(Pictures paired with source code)
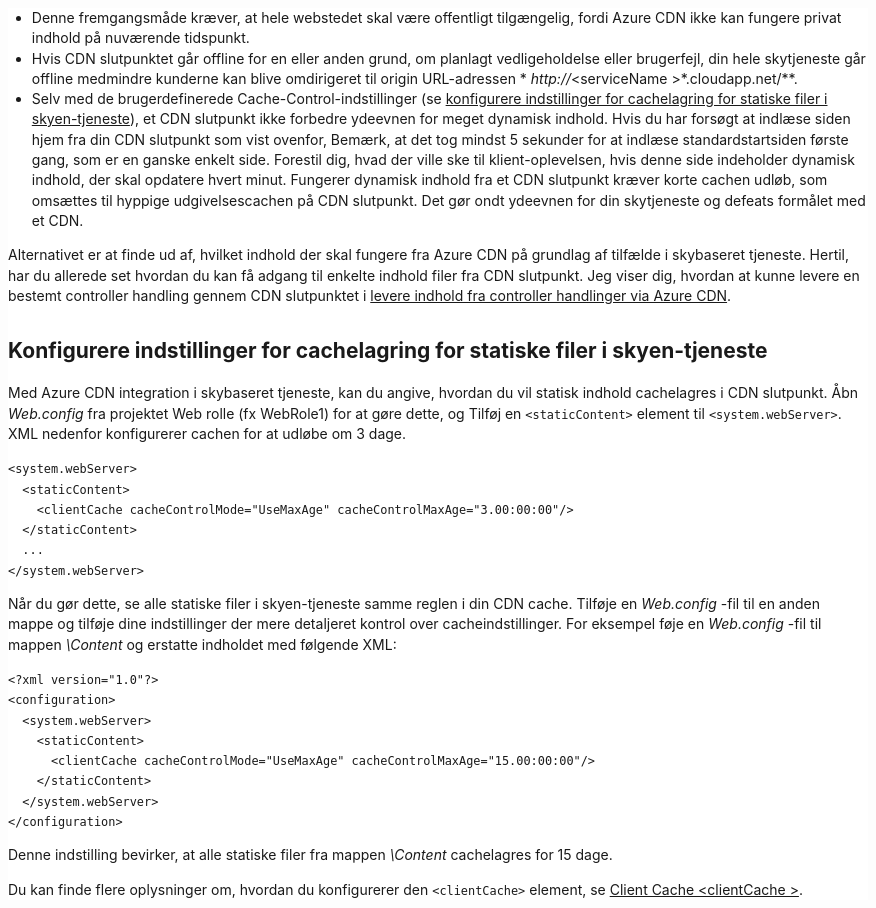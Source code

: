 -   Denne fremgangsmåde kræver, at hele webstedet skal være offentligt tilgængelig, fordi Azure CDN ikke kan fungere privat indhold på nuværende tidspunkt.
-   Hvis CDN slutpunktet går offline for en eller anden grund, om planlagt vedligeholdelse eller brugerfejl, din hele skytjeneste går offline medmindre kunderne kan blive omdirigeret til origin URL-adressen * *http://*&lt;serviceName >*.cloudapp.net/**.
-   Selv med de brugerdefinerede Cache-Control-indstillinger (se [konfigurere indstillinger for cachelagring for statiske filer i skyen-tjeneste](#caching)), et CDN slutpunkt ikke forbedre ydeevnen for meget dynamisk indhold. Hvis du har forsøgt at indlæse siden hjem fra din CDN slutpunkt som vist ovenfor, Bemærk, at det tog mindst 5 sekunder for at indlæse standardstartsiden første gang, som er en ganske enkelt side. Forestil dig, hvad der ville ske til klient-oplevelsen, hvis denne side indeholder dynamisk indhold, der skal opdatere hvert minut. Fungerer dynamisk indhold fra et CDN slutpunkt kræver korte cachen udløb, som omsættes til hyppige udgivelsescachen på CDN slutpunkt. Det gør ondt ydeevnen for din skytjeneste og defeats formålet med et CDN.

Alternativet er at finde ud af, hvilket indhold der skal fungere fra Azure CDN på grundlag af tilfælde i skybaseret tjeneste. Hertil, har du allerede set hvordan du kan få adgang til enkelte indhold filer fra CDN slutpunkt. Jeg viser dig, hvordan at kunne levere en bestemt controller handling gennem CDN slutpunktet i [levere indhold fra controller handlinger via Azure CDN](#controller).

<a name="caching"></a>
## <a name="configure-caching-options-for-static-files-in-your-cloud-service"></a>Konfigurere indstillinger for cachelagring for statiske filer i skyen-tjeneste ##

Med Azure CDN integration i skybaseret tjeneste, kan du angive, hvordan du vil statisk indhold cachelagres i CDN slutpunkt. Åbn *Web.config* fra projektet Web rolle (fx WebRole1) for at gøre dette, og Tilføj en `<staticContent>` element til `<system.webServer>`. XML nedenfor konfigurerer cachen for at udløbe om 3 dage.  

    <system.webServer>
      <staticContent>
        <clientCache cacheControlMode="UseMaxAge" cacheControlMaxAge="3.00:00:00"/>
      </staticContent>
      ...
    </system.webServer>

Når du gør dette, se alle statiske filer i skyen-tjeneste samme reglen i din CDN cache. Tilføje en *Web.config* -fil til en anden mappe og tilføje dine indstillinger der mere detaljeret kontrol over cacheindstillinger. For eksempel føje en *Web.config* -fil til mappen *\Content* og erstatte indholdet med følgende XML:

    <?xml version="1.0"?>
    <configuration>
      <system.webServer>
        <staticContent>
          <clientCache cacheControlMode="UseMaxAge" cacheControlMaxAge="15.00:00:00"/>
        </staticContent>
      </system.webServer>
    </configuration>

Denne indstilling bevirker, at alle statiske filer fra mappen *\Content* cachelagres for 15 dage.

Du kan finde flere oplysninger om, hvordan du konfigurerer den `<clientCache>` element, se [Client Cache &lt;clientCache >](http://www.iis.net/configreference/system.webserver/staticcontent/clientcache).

---

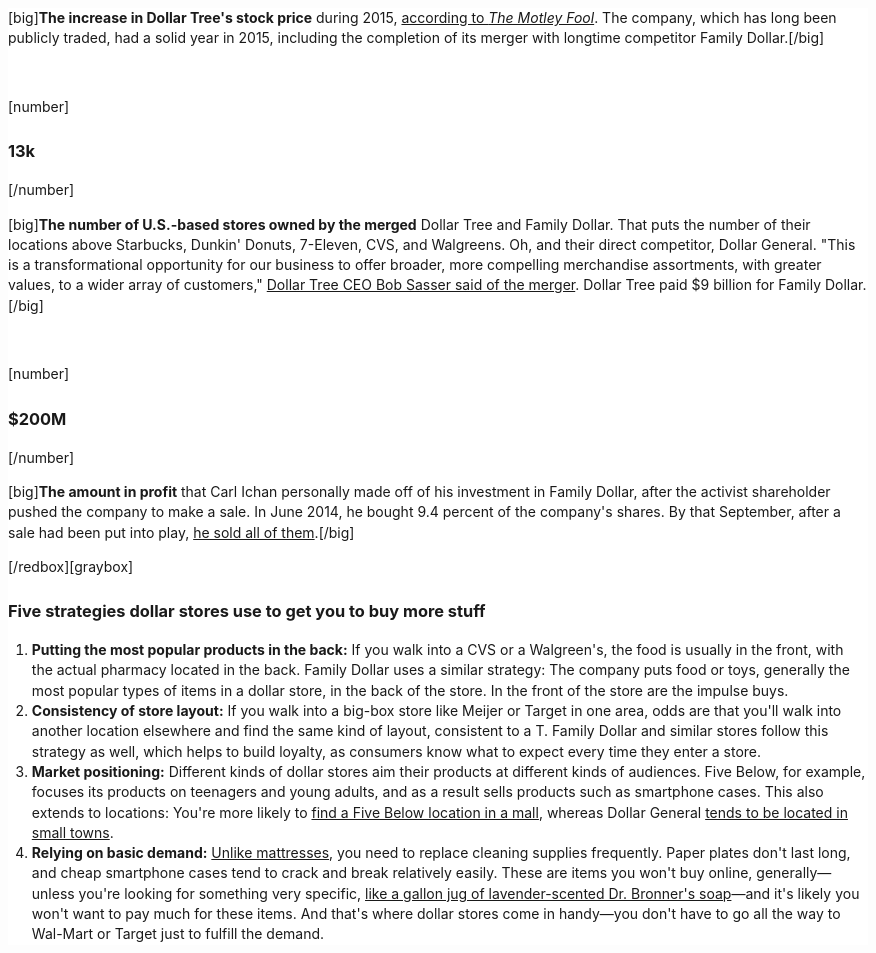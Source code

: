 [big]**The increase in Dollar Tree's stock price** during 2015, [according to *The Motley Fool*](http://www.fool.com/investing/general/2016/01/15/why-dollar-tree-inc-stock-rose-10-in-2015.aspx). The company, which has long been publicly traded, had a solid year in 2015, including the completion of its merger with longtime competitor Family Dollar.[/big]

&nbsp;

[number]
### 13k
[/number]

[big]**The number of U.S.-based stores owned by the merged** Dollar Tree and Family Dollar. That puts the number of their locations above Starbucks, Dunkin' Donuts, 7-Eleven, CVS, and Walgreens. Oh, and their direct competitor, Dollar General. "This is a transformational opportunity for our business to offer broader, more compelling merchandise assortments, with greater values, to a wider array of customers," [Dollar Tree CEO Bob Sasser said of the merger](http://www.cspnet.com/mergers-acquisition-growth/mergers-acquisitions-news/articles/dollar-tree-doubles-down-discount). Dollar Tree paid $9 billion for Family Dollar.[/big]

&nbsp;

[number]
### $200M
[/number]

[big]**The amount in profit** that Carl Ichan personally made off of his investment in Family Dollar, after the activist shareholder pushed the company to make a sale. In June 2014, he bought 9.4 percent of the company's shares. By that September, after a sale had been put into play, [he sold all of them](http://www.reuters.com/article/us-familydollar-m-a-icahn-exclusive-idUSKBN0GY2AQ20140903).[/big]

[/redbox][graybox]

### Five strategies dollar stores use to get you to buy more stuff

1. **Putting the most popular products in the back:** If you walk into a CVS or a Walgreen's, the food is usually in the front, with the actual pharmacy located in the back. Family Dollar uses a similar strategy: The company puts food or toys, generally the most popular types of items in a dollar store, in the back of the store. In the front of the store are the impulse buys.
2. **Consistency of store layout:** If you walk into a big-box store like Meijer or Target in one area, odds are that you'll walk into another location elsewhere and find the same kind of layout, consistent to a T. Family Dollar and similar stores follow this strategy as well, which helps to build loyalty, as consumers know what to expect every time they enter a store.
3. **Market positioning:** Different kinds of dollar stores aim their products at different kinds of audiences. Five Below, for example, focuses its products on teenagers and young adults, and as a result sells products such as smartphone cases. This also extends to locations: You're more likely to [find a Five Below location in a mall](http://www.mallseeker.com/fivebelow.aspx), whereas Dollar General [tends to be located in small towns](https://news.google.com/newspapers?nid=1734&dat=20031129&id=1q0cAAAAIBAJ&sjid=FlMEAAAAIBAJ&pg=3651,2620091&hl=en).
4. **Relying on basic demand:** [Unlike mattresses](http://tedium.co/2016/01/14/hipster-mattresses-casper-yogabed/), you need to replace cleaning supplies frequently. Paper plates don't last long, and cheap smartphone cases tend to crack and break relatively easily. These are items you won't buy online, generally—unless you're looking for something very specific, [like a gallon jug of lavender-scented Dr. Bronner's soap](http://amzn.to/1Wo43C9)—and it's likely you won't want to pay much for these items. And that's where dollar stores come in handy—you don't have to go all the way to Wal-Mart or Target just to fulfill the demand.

→ **Task statement**
Check every line above for the word "clientCache" and copy those that have it.

→ **Output for this exercise**
        <clientCache cacheControlMode="UseMaxAge" cacheControlMaxAge="3.00:00:00"/>
          <clientCache cacheControlMode="UseMaxAge" cacheControlMaxAge="15.00:00:00"/>
Du kan finde flere oplysninger om, hvordan du konfigurerer den `<clientCache>` element, se [Client Cache &lt;clientCache >](http://www.iis.net/configreference/system.webserver/staticcontent/clientcache).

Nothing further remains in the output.